_DIRECTIONS FOR THIS TASK_
Restate word for word the lines of the entries below, starting with the line that holds "<h3>Redis</h3>" and ending with the line that holds "<p>Nesse modelo, cada", and no others.

==== GIVEN RECORDS

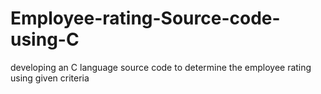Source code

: # Employee-rating-Source-code-using-C
developing an C language source code to determine the employee rating using given criteria
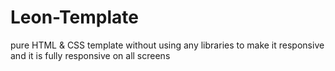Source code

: # Leon-Template

pure HTML & CSS template without using any libraries to make it responsive and it is fully responsive on all screens
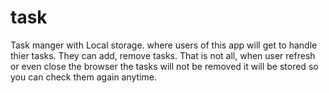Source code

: # task
Task manger with Local storage. where users of this app will get to handle thier tasks. They can add, remove tasks. That is not
all, when user refresh or even close the browser the tasks will not be removed it will be stored so you can check them again anytime.

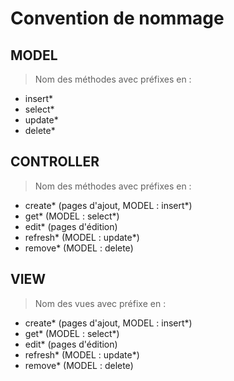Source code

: # Convention de nommage

## MODEL
> Nom des méthodes avec préfixes en :

+ insert*
+ select*
+ update*
+ delete*

## CONTROLLER
> Nom des méthodes avec préfixes en :

+ create* (pages d'ajout, MODEL : insert*)
+ get* (MODEL : select*)
+ edit* (pages d'édition)
+ refresh* (MODEL : update*)
+ remove* (MODEL : delete)

## VIEW
> Nom des vues avec préfixe en :

+ create* (pages d'ajout, MODEL : insert*)
+ get* (MODEL : select*)
+ edit* (pages d'édition)
+ refresh* (MODEL : update*)
+ remove* (MODEL : delete)
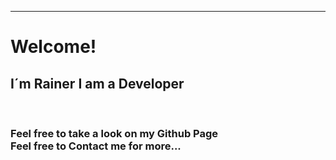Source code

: ---
<h1>Welcome!</h1>

<h2>I´m Rainer I am a Developer</h2>
<br>
<h3> Feel free to take a look on my Github Page 
<br>
Feel free to Contact me for more...
</h3>  


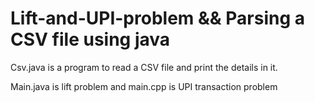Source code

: # Lift-and-UPI-problem && Parsing a CSV file using java
Csv.java is a program to read a CSV file and print the details in it.

Main.java is lift problem and main.cpp is UPI transaction problem

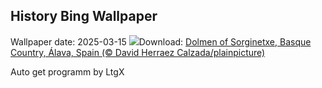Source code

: ## History Bing Wallpaper
Wallpaper date: 2025-03-15
![](https://www.bing.com/th?id=OHR.BasqueDolmen_EN-US9089569057_UHD.jpg&w=1000)Download: [Dolmen of Sorginetxe, Basque Country, Álava, Spain (© David Herraez Calzada/plainpicture)](https://www.bing.com/th?id=OHR.BasqueDolmen_EN-US9089569057_UHD.jpg)

Auto get programm by LtgX
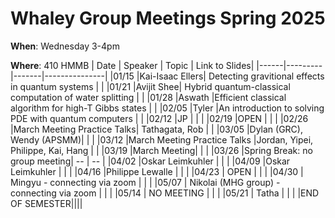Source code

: # Whaley Group Meetings Spring 2025
**When**: Wednesday 3-4pm

**Where**: 410 HMMB
| Date | Speaker | Topic | Link to Slides|
|------|---------|-------|---------------|
|01/15 |Kai-Isaac Ellers| Detecting gravitional effects in quantum systems |  |
|01/21 |Avijit Shee| Hybrid quantum-classical computation of water splitting   | |
|01/28 |Aswath |Efficient classical algorithm for high-T Gibbs states  | |
|02/05 |Tyler |An introduction to solving PDE with quantum computers  | |
|02/12 |JP |  | |
|02/19 |OPEN |  | |
|02/26 |March Meeting Practice Talks| Tathagata, Rob  | |
|03/05 |Dylan (GRC), Wendy (APSMM)| | |
|03/12 |March Meeting Practice Talks |Jordan, Yipei, Philippe, Kai, Hang  | |
|03/19 |March Meeting|  | |
|03/26 |Spring Break: no group meeting| -- | -- |
|04/02 |Oskar Leimkuhler |  | |
|04/09 |Oskar Leimkuhler |  | |
|04/16 |Philippe Lewalle |  | |
|04/23 | OPEN            | | |
|04/30 | Mingyu - connecting via zoom            | | |
|05/07 | Nikolai (MHG group) - connecting via zoom            | | |
|05/14 | NO MEETING           | | |
|05/21 | Tatha | | |
|END OF SEMESTER||||

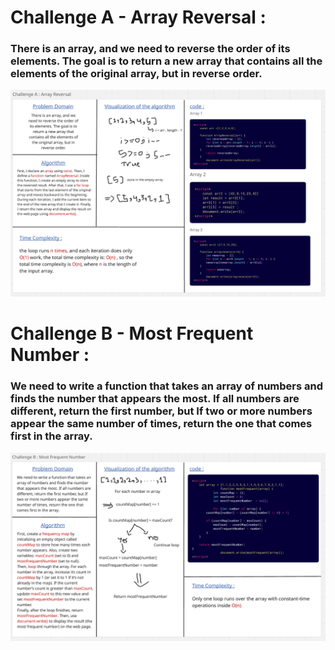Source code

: # Challenge A - Array Reversal :

### There is an array, and we need to reverse the order of its elements. The goal is to return a new array that contains all the elements of the original array, but in reverse order. 

![challengeA](Challenge%20A-Array%20Reversal.png)

# Challenge B - Most Frequent Number :

### We need to write a function that takes an array of numbers and finds the number that appears the most. If all numbers are different, return the first number, but If two or more numbers appear the same number of times, return the one that comes first in the array. 

![challengeB](Challenge%20B-Most%20Frequent%20Number.png)



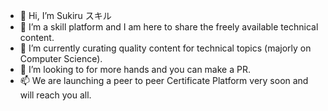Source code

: - 👋 Hi, I’m Sukiru スキル
- 👀 I’m a skill platform and I am here to share the freely available technical content.
- 🌱 I’m currently curating quality content for technical topics (majorly on Computer Science).
- 💞️ I’m looking to for more hands and you can make a PR.
- 📫 We are launching a peer to peer Certificate Platform very soon and will reach you all.

<!---
mysukiru/mysukiru is a ✨ special ✨ repository because its `README.md` (this file) appears on your GitHub profile.
You can click the Preview link to take a look at your changes.
--->
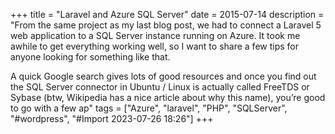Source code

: +++
title = "Laravel and Azure SQL Server"
date = 2015-07-14
description = "From the same project as my last blog post, we had to connect a Laravel 5 web application to a SQL Server instance running on Azure. It took me awhile to get everything working well, so I want to share a few tips for anyone looking for something like that.


A quick Google search gives lots of good resources and once you find out the SQL Server connector in Ubuntu / Linux is actually called FreeTDS or Sybase (btw, Wikipedia has a nice article about why this name), you’re good to go with a few ap"
tags = ["Azure", "laravel", "PHP", "SQLServer", "#wordpress", "#Import 2023-07-26 18:26"]
+++

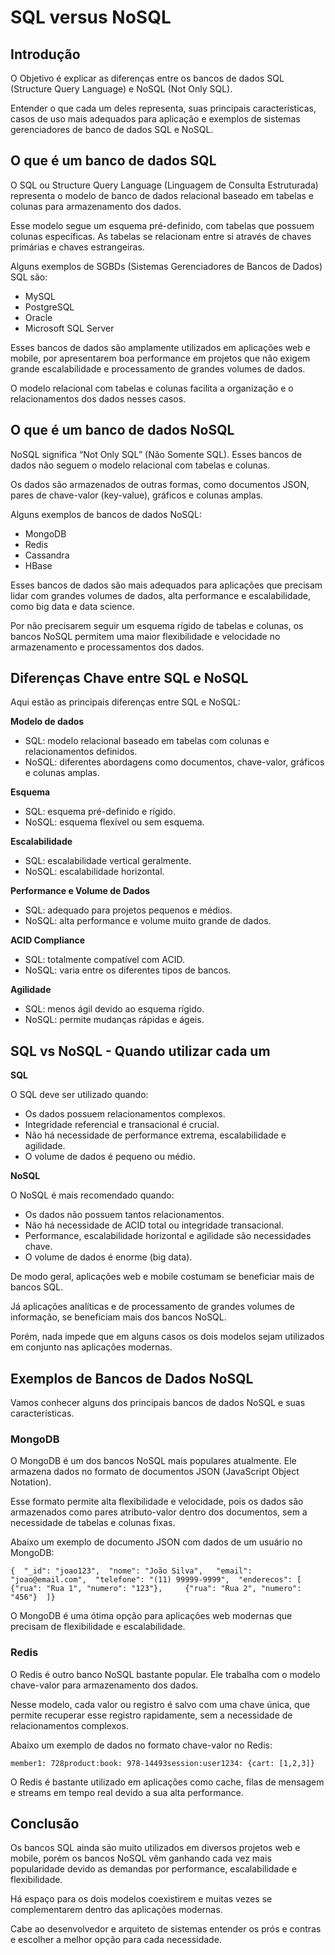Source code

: <h1>SQL versus NoSQL</h1>

<h2>Introdução</h2>

<p>O Objetivo é explicar as diferenças entre os bancos de dados SQL (Structure Query Language) e NoSQL (Not Only SQL).</p>

<p>Entender o que cada um deles representa, suas principais características, casos de uso mais adequados para aplicação e exemplos de sistemas gerenciadores de banco de dados SQL e NoSQL.</p>

<h2>O que é um banco de dados SQL</h2>

<p>O SQL ou Structure Query Language (Linguagem de Consulta Estruturada) representa o modelo de banco de dados relacional baseado em tabelas e colunas para armazenamento dos dados.</p>

<p>Esse modelo segue um esquema pré-definido, com tabelas que possuem colunas específicas. As tabelas se relacionam entre si através de chaves primárias e chaves estrangeiras.</p>

<p>Alguns exemplos de SGBDs (Sistemas Gerenciadores de Bancos de Dados) SQL são:</p>

<ul>
    <li>MySQL</li>
    <li>PostgreSQL</li>
    <li>Oracle</li>
    <li>Microsoft SQL Server</li>
</ul>

<p>Esses bancos de dados são amplamente utilizados em aplicações web e mobile, por apresentarem boa performance em projetos que não exigem grande escalabilidade e processamento de grandes volumes de dados.</p>

<p>O modelo relacional com tabelas e colunas facilita a organização e o relacionamentos dos dados nesses casos.</p>

<h2>O que é um banco de dados NoSQL</h2>

<p>NoSQL significa “Not Only SQL” (Não Somente SQL). Esses bancos de dados não seguem o modelo relacional com tabelas e colunas.</p>

<p>Os dados são armazenados de outras formas, como documentos JSON, pares de chave-valor (key-value), gráficos e colunas amplas.</p>

<p>Alguns exemplos de bancos de dados NoSQL:</p>

<ul>
    <li>MongoDB</li>
    <li>Redis</li>
    <li>Cassandra</li>
    <li>HBase</li>
</ul>

<p>Esses bancos de dados são mais adequados para aplicações que precisam lidar com grandes volumes de dados, alta performance e escalabilidade, como big data e data science.</p>

<p>Por não precisarem seguir um esquema rígido de tabelas e colunas, os bancos NoSQL permitem uma maior flexibilidade e velocidade no armazenamento e processamentos dos dados.</p>

<h2>Diferenças Chave entre SQL e NoSQL</h2>

<p>Aqui estão as principais diferenças entre SQL e NoSQL:</p>

<p><strong>Modelo de dados</strong></p>

<ul>
    <li>SQL: modelo relacional baseado em tabelas com colunas e relacionamentos definidos.</li>
    <li>NoSQL: diferentes abordagens como documentos, chave-valor, gráficos e colunas amplas.</li>
</ul>

<p><strong>Esquema</strong></p>

<ul>
    <li>SQL: esquema pré-definido e rígido.</li>
    <li>NoSQL: esquema flexível ou sem esquema.</li>
</ul>

<p><strong>Escalabilidade</strong></p>

<ul>
    <li>SQL: escalabilidade vertical geralmente.</li>
    <li>NoSQL: escalabilidade horizontal.</li>
</ul>

<p><strong>Performance e Volume de Dados</strong></p>

<ul>
    <li>SQL: adequado para projetos pequenos e médios.</li>
    <li>NoSQL: alta performance e volume muito grande de dados.</li>
</ul>

<p><strong>ACID Compliance</strong></p>

<ul>
    <li>SQL: totalmente compatível com ACID.</li>
    <li>NoSQL: varia entre os diferentes tipos de bancos.</li>
</ul>

<p><strong>Agilidade</strong></p>

<ul>
    <li>SQL: menos ágil devido ao esquema rígido.</li>
    <li>NoSQL: permite mudanças rápidas e ágeis.</li>
</ul>

<h2>SQL vs NoSQL - Quando utilizar cada um</h2>

<p><strong>SQL</strong></p>

<p>O SQL deve ser utilizado quando:</p>

<ul>
    <li>Os dados possuem relacionamentos complexos.</li>
    <li>Integridade referencial e transacional é crucial.</li>
    <li>Não há necessidade de performance extrema, escalabilidade e agilidade.</li>
    <li>O volume de dados é pequeno ou médio.</li>
</ul>

<p><strong>NoSQL</strong></p><p>O NoSQL é mais recomendado quando:</p>

<ul>
    <li>Os dados não possuem tantos relacionamentos.</li>
    <li>Não há necessidade de ACID total ou integridade transacional.</li>
    <li>Performance, escalabilidade horizontal e agilidade são necessidades chave.</li>
    <li>O volume de dados é enorme (big data).</li>
</ul>

<p>De modo geral, aplicações web e mobile costumam se beneficiar mais de bancos SQL.</p>

<p>Já aplicações analíticas e de processamento de grandes volumes de informação, se beneficiam mais dos bancos NoSQL.</p>

<p>Porém, nada impede que em alguns casos os dois modelos sejam utilizados em conjunto nas aplicações modernas.</p>

<h2>Exemplos de Bancos de Dados NoSQL</h2>

<p>Vamos conhecer alguns dos principais bancos de dados NoSQL e suas características.</p>

<h3>MongoDB</h3><p>O MongoDB é um dos bancos NoSQL mais populares atualmente. Ele armazena dados no formato de documentos JSON (JavaScript Object Notation).</p>

<p>Esse formato permite alta flexibilidade e velocidade, pois os dados são armazenados como pares atributo-valor dentro dos documentos, sem a necessidade de tabelas e colunas fixas.</p>

<p>Abaixo um exemplo de documento JSON com dados de um usuário no MongoDB:</p>

<pre><code>{  &quot;_id&quot;: &quot;joao123&quot;,  &quot;nome&quot;: &quot;João Silva&quot;,   &quot;email&quot;: &quot;joao@email.com&quot;,  &quot;telefone&quot;: &quot;(11) 99999-9999&quot;,  &quot;enderecos&quot;: [     {&quot;rua&quot;: &quot;Rua 1&quot;, &quot;numero&quot;: &quot;123&quot;},     {&quot;rua&quot;: &quot;Rua 2&quot;, &quot;numero&quot;: &quot;456&quot;}  ]}</code></pre>

<p>O MongoDB é uma ótima opção para aplicações web modernas que precisam de flexibilidade e escalabilidade.</p>

<h3>Redis</h3>

<p>O Redis é outro banco NoSQL bastante popular. Ele trabalha com o modelo chave-valor para armazenamento dos dados.</p>

<p>Nesse modelo, cada valor ou registro é salvo com uma chave única, que permite recuperar esse registro rapidamente, sem a necessidade de relacionamentos complexos.</p>

<p>Abaixo um exemplo de dados no formato chave-valor no Redis:</p>

<pre><code>member1: 728product:book: 978-14493session:user1234: {cart: [1,2,3]} </code></pre>

<p>O Redis é bastante utilizado em aplicações como cache, filas de mensagem e streams em tempo real devido a sua alta performance.</p>

<h2>Conclusão</h2>

<p>Os bancos SQL ainda são muito utilizados em diversos projetos web e mobile, porém os bancos NoSQL vêm ganhando cada vez mais popularidade devido as demandas por performance, escalabilidade e flexibilidade.</p>

<p>Há espaço para os dois modelos coexistirem e muitas vezes se complementarem dentro das aplicações modernas.</p>

<p>Cabe ao desenvolvedor e arquiteto de sistemas entender os prós e contras e escolher a melhor opção para cada necessidade.</p>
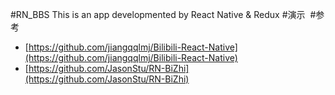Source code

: #RN_BBS
This is an app developmented by React Native & Redux
#演示
![]()
#参考
+ [https://github.com/jiangqqlmj/Bilibili-React-Native](https://github.com/jiangqqlmj/Bilibili-React-Native)
+ [https://github.com/JasonStu/RN-BiZhi](https://github.com/JasonStu/RN-BiZhi)
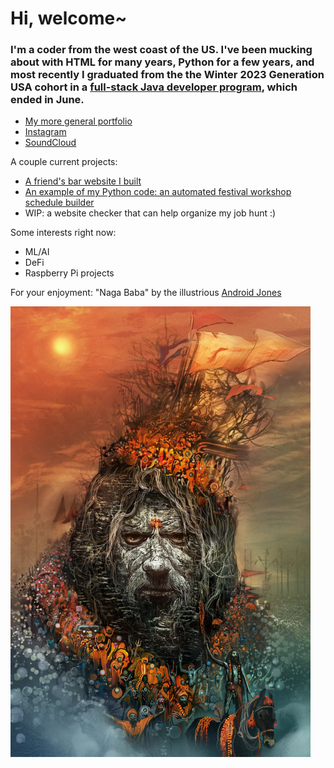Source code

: # Hi, welcome~

### I'm a coder from the west coast of the US. I've been mucking about with HTML for many years, Python for a few years, and most recently I graduated from the the Winter 2023 Generation USA cohort in a [full-stack Java developer program](https://usa.generation.org/national/junior-full-stack-java-developer/#program-fit), which ended in June.

- [My more general portfolio](https://www.richardhartnell.com)
- [Instagram](https://www.instagram.com/contactballer)
- [SoundCloud](https://www.soundcloud.com/velveteen)

A couple current projects:

- [A friend's bar website I built](https://www.theadmiraltylounge.com)
- [An example of my Python code: an automated festival workshop schedule builder](https://github.com/richard-hartnell/workshop-scheduler)
- WIP: a website checker that can help organize my job hunt :)

Some interests right now:

- ML/AI
- DeFi
- Raspberry Pi projects

For your enjoyment: "Naga Baba" by the illustrious <a href="https://www.androidjones.com">Android Jones</a>

<img src="./Android_Jones_Naga_Baba.webp" style="height: auto; width: 50vw;">
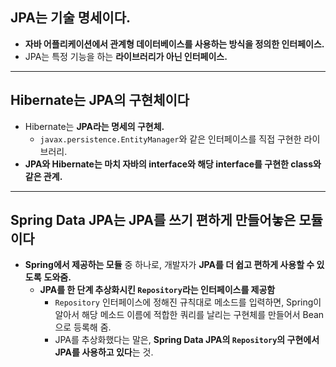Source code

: 

## JPA는 기술 명세이다.

- **자바 어플리케이션에서 관계형 데이터베이스를 사용하는 방식을 정의한 인터페이스.**
- JPA는 특정 기능을 하는 **라이브러리가 아닌 인터페이스.**

---

## Hibernate는 JPA의 구현체이다

- Hibernate는 **JPA라는 명세의 구현체.**
    - `javax.persistence.EntityManager`와 같은 인터페이스를 직접 구현한 라이브러리.
- **JPA와 Hibernate는 마치 자바의 interface와 해당 interface를 구현한 class와 같은 관계.**

---

## Spring Data JPA는 JPA를 쓰기 편하게 만들어놓은 모듈이다

- **Spring에서 제공하는 모듈** 중 하나로, 개발자가 **JPA를 더 쉽고 편하게 사용할 수 있도록** **도와줌.**
    - **JPA를 한 단계 추상화시킨 `Repository`라는 인터페이스를 제공함**
        - `Repository` 인터페이스에 정해진 규칙대로 메소드를 입력하면, Spring이 알아서 해당 메소드 이름에 적합한 쿼리를 날리는 구현체를 만들어서 Bean으로 등록해 줌.
        - JPA를 추상화했다는 말은, **Spring Data JPA의 `Repository`의 구현에서 JPA를 사용하고 있다**는 것.
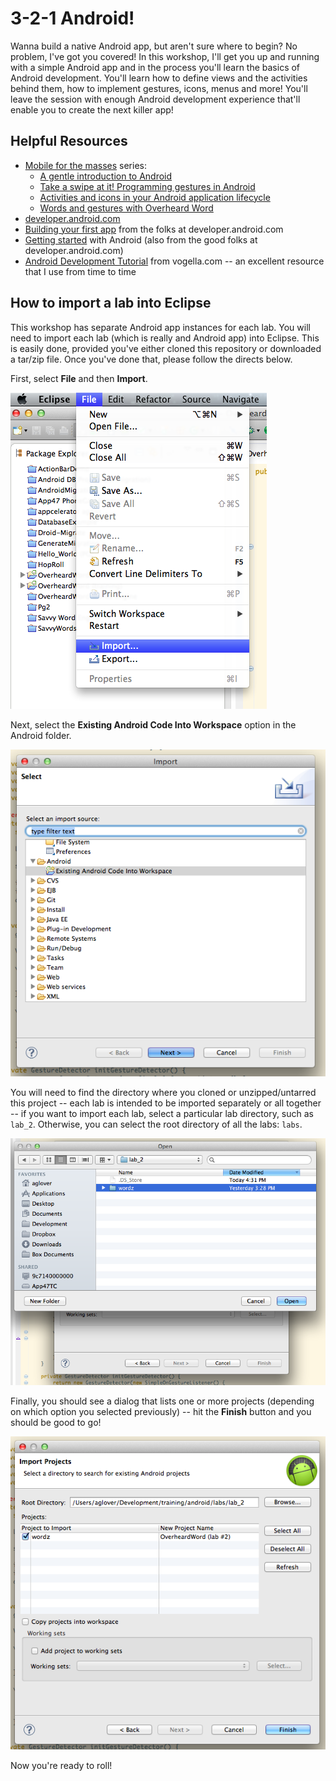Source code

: # 3-2-1 Android! 

Wanna build a native Android app, but aren't sure where to begin? No problem, I've got you covered! In this workshop, I'll get you up and running with a simple Android app and in the process you'll learn the basics of Android development. You'll learn how to define views and the activities behind them, how to implement gestures, icons, menus and more! You'll leave the session with enough Android development experience that'll enable you to create the next killer app! 

## 

## Helpful Resources
  
  * [Mobile for the masses](http://www.ibm.com/developerworks/views/java/libraryview.jsp?site_id=1&contentarea_by=Java&sort_by=Date&sort_order=2&start=1&end=4&topic_by=&product_by=&type_by=All%20Types&show_abstract=true&search_by=mobile%20for%20the%20masses&industry_by=&series_title_by=) series:
    * [A gentle introduction to Android](http://www.ibm.com/developerworks/java/library/j-mobileforthemasses1/index.html)
    * [Take a swipe at it! Programming gestures in Android](http://www.ibm.com/developerworks/java/library/j-mobileforthemasses2/index.html)
    * [Activities and icons in your Android application lifecycle](http://www.ibm.com/developerworks/java/library/j-mobileforthemasses3/index.html)
    * [Words and gestures with Overheard Word](http://www.ibm.com/developerworks/java/library/j-mobileforthemasses4/index.html)
  * [developer.android.com](http://developer.android.com/index.html)
  * [Building your first app](http://developer.android.com/training/basics/firstapp/index.html) from the folks at developer.android.com
  * [Getting started](http://developer.android.com/training/index.html) with Android (also from the good folks at developer.android.com)
  * [Android Development Tutorial](http://www.vogella.com/articles/Android/article.html) from vogella.com -- an excellent resource that I use from time to time


## How to import a lab into Eclipse

This workshop has separate Android app instances for each lab. You will need to import each lab (which is really and Android app) into Eclipse. This is easily done, provided you've either cloned this repository or downloaded a tar/zip file. Once you've done that, please follow the directs below.

First, select __File__ and then __Import__.

![Importing a project](/docs/imgs/step1.png?raw=true)

Next, select the __Existing Android Code Into Workspace__ option in the Android folder.

![Select Existing Android code](/docs/imgs/step2.png?raw=true)

You will need to find the directory where you cloned or unzipped/untarred this project -- each lab is intended to be imported separately or all together -- if you want to import each lab, select a particular lab directory, such as `lab_2`. Otherwise, you can select the root directory of all the labs: `labs`. 

![Find each lab in the labs directory](/docs/imgs/step3.png?raw=true)

Finally, you should see a dialog that lists one or more projects (depending on which option you selected previously) -- hit the __Finish__ button and you should be good to go!

![You should see a project named wordz](/docs/imgs/step4.png?raw=true)

Now you're ready to roll!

========

_WRITTEN ANSWER_
<h3>Redis</h3>

<p>O Redis é outro banco NoSQL bastante popular. Ele trabalha com o modelo chave-valor para armazenamento dos dados.</p>

<p>Nesse modelo, cada valor ou registro é salvo com uma chave única, que permite recuperar esse registro rapidamente, sem a necessidade de relacionamentos complexos.</p>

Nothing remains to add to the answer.